Practical Paradoxes
A growing list of practical paradoxes.
The human fixation on bad things is strong evidence of our deepest goodness.
Constraints are necessary for freedom.
Pursuing happiness leads to less happiness.
Making everything easier makes everything harder.
Effort produces much less than non-effort produces.
Attempting to lose weight almost always leads to weight gain.
Focusing on quality over quantity leads to lower quality.
For a game to work, everyone needs to be invested in the game, meaning that they need to suspend their disbelief that it is a game. And every attempt at organizing or cooperating in the world is a game.
Speed of learning is limited only by how much one can slow down.
The best way to remember things is not to try to remember them.
The best way to achieve goals is to no longer care about them.
The only way to give up drug use/drinking/smoking is to stop trying to control them in any way.

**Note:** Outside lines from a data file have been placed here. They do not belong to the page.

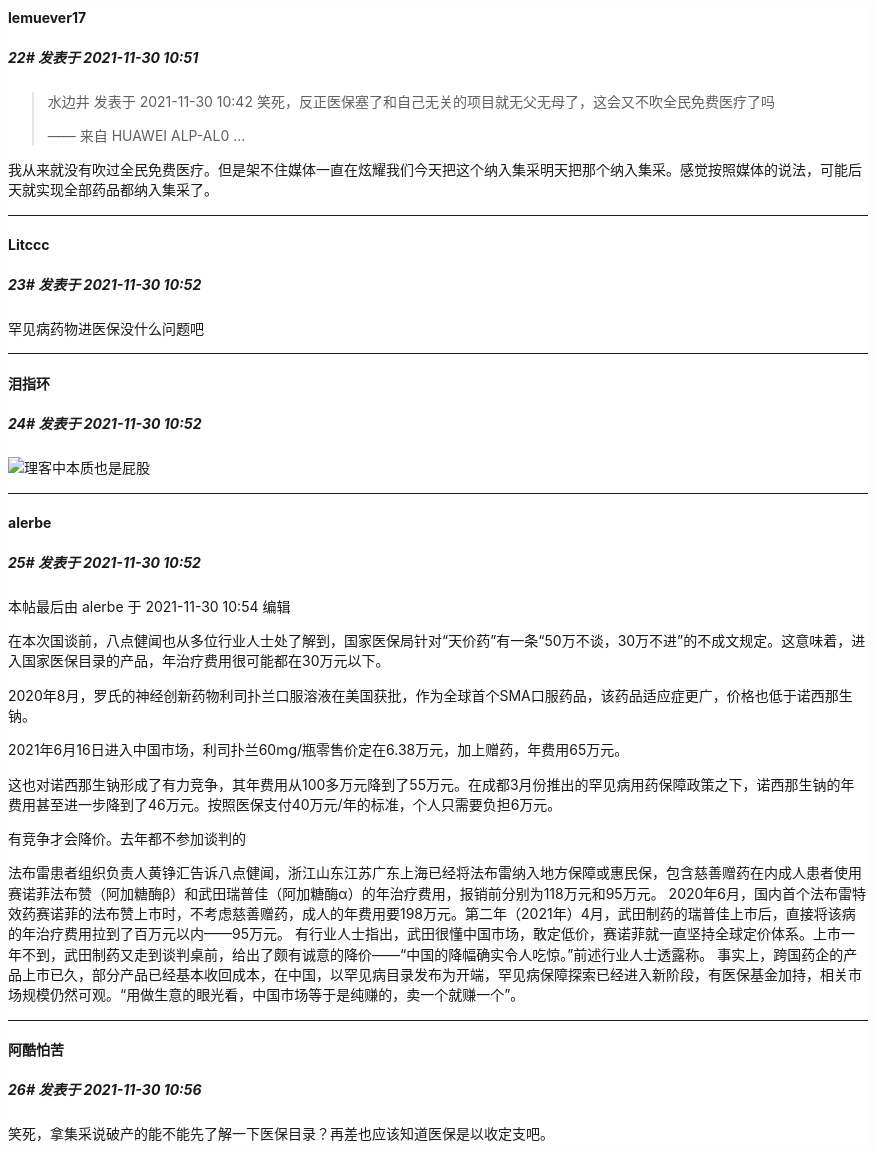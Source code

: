 ####  lemuever17  
##### 22#       发表于 2021-11-30 10:51

<blockquote>水边井 发表于 2021-11-30 10:42
笑死，反正医保塞了和自己无关的项目就无父无母了，这会又不吹全民免费医疗了吗

—— 来自 HUAWEI ALP-AL0 ...</blockquote>
我从来就没有吹过全民免费医疗。但是架不住媒体一直在炫耀我们今天把这个纳入集采明天把那个纳入集采。感觉按照媒体的说法，可能后天就实现全部药品都纳入集采了。

*****

####  Litccc  
##### 23#       发表于 2021-11-30 10:52

罕见病药物进医保没什么问题吧

*****

####  泪指环  
##### 24#       发表于 2021-11-30 10:52

<img src="https://static.saraba1st.com/image/smiley/face2017/048.png" referrerpolicy="no-referrer">理客中本质也是屁股

*****

####  alerbe  
##### 25#       发表于 2021-11-30 10:52

 本帖最后由 alerbe 于 2021-11-30 10:54 编辑 

在本次国谈前，八点健闻也从多位行业人士处了解到，国家医保局针对“天价药”有一条“50万不谈，30万不进”的不成文规定。这意味着，进入国家医保目录的产品，年治疗费用很可能都在30万元以下。

2020年8月，罗氏的神经创新药物利司扑兰口服溶液在美国获批，作为全球首个SMA口服药品，该药品适应症更广，价格也低于诺西那生钠。

2021年6月16日进入中国市场，利司扑兰60mg/瓶零售价定在6.38万元，加上赠药，年费用65万元。

这也对诺西那生钠形成了有力竞争，其年费用从100多万元降到了55万元。在成都3月份推出的罕见病用药保障政策之下，诺西那生钠的年费用甚至进一步降到了46万元。按照医保支付40万元/年的标准，个人只需要负担6万元。

有竞争才会降价。去年都不参加谈判的

法布雷患者组织负责人黄铮汇告诉八点健闻，浙江山东江苏广东上海已经将法布雷纳入地方保障或惠民保，包含慈善赠药在内成人患者使用赛诺菲法布赞（阿加糖酶β）和武田瑞普佳（阿加糖酶α）的年治疗费用，报销前分别为118万元和95万元。
2020年6月，国内首个法布雷特效药赛诺菲的法布赞上市时，不考虑慈善赠药，成人的年费用要198万元。第二年（2021年）4月，武田制药的瑞普佳上市后，直接将该病的年治疗费用拉到了百万元以内——95万元。
有行业人士指出，武田很懂中国市场，敢定低价，赛诺菲就一直坚持全球定价体系。上市一年不到，武田制药又走到谈判桌前，给出了颇有诚意的降价——“中国的降幅确实令人吃惊。”前述行业人士透露称。
事实上，跨国药企的产品上市已久，部分产品已经基本收回成本，在中国，以罕见病目录发布为开端，罕见病保障探索已经进入新阶段，有医保基金加持，相关市场规模仍然可观。“用做生意的眼光看，中国市场等于是纯赚的，卖一个就赚一个”。

*****

####  阿酷怕苦  
##### 26#       发表于 2021-11-30 10:56

笑死，拿集采说破产的能不能先了解一下医保目录？再差也应该知道医保是以收定支吧。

Assuming that a choice can be rational is deeply irrational.
Free will is the last bastion of magical thinking, but there is no choice but to behave as though free will exists.
There is no predestination, but there is also no free will: This is equivalent to predestination.
Getting what one wants can only be truly achieved by not wanting it anymore.
Everything that you think is true has once and will once again be shown to be false.
The more someone hates someone else’s shortcoming, the more likely it is a shortcoming of their own.
The more willing one is to fail, the more likely one is to succeed.
The more one learns, the less one knows.
The more one keeps, the less one has.